Были сцены, где мы отказывались от съемки последовательными планами — сначала организовывается один кадр, затем другой, затем третий. Мы организовывали не кадр, а всю сцену, массовое действие, которое иначе просто невозможно было снять. То есть, естественно, можно: набрать актеров, развести мизансцену, расставить для фона массовку. Но опять бы получилось что-нибудь, вроде “киноколхоза”.

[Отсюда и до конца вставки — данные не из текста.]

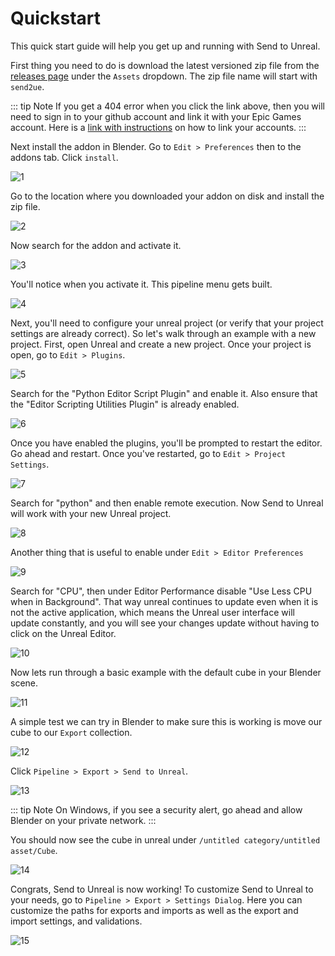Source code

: # Quickstart
This quick start guide will help you get up and running with Send to Unreal.

First thing you need to do is download the latest versioned zip file from the [releases page](https://github.com/EpicGames/BlenderTools/releases?q=Send+to+unreal&expanded=true)
under the `Assets` dropdown. The zip file name will start with `send2ue`.

::: tip Note
   If you get a 404 error when you click the link above, then you will need to sign in to your github account and link
it with your Epic Games account. Here is a [link with instructions](https://www.unrealengine.com/en-US/ue4-on-github)
on how to link your accounts.
:::

Next install the addon in Blender. Go to `Edit > Preferences` then to the addons tab. Click `install`.

![1](./images/1.png)

Go to the location where you downloaded your addon on disk and install the zip file.

![2](./images/2.png)

Now search for the addon and activate it.

![3](./images/3.png)

You'll notice when you activate it. This pipeline menu gets built.

![4](./images/4.png)

Next, you'll need to configure your unreal project (or verify that your project settings are already correct).
So let's walk through an example with a new project. First, open Unreal and create a new project.
Once your project is open, go to `Edit > Plugins`.

![5](./images/5.png)

Search for the "Python Editor Script Plugin" and enable it. Also ensure that the "Editor Scripting Utilities Plugin" is
already enabled.

![6](./images/6.png)

Once you have enabled the plugins, you'll be prompted to restart the editor. Go ahead and restart. Once you've restarted, go to `Edit > Project Settings`.

![7](./images/7.png)

Search for "python" and then enable remote execution. Now Send to Unreal will work with your new Unreal project.

![8](./images/8.png)

Another thing that is useful to enable under `Edit > Editor Preferences`

![9](./images/9.png)

Search for "CPU", then under Editor Performance disable "Use Less CPU when in Background".
That way unreal continues to update even when it is not the active application, which means the Unreal user interface
will update constantly, and you will see your changes update without having to click on the Unreal Editor.

![10](./images/10.png)

Now lets run through a basic example with the default cube in your Blender scene.

![11](./images/11.png)

A simple test we can try in Blender to make sure this is working is move our cube to our `Export` collection.

![12](./images/12.png)

Click `Pipeline > Export > Send to Unreal`.

![13](./images/13.png)


::: tip Note
  On Windows, if you see a security alert, go ahead and allow Blender on your private network.
:::

You should now see the cube in unreal under `/untitled category/untitled asset/Cube`.

![14](./images/14.png)


Congrats, Send to Unreal is now working! To customize Send to Unreal to your needs, go to
`Pipeline > Export > Settings Dialog`. Here you can customize the paths for exports and imports
as well as the export and import settings, and validations.

![15](./images/15.png)
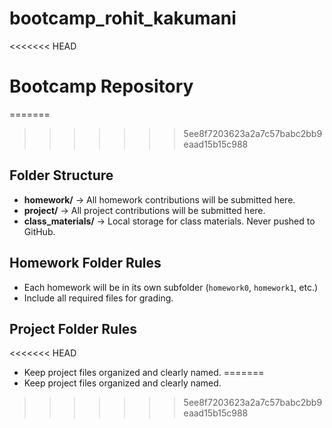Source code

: # bootcamp_rohit_kakumani
<<<<<<< HEAD
# Bootcamp Repository
=======
>>>>>>> 5ee8f7203623a2a7c57babc2bb9eaad15b15c988
## Folder Structure
- **homework/** → All homework contributions will be submitted here.
- **project/** → All project contributions will be submitted here.
- **class_materials/** → Local storage for class materials. Never pushed to
GitHub.

## Homework Folder Rules
- Each homework will be in its own subfolder (`homework0`, `homework1`, etc.)
- Include all required files for grading.
## Project Folder Rules
<<<<<<< HEAD
- Keep project files organized and clearly named.
=======
- Keep project files organized and clearly named.
>>>>>>> 5ee8f7203623a2a7c57babc2bb9eaad15b15c988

А хотелось ощущения правды, стихийности, подсмотренной живой жизни. Надо было снимать проводы. Собралась массовка человек в двести крестьян. Признаюсь, на съемке не обошлось без алкоголя. Люди стали танцевать, петь частушки, пошло гулянье. Причем это был совсем не простой процесс, не хроникальная съемка деревенской жизни: люди прекрасно понимали, что они играют — играют для кино. Нашелся, правда, один тракторист, который забыл обо всем, кроме выпивки, — он потом так заехал со своим трактором в овраг, что пришлось его вытаскивать краном. Но в принципе это была игра, выступление, с одной стороны стихийное, с другой — организованное нами, направлявшееся по заранее продуманному руслу. А алкоголь нужен был как допинг — для внутреннего раскрепощения, для того, чтобы человек получал от своей игры удовольствие.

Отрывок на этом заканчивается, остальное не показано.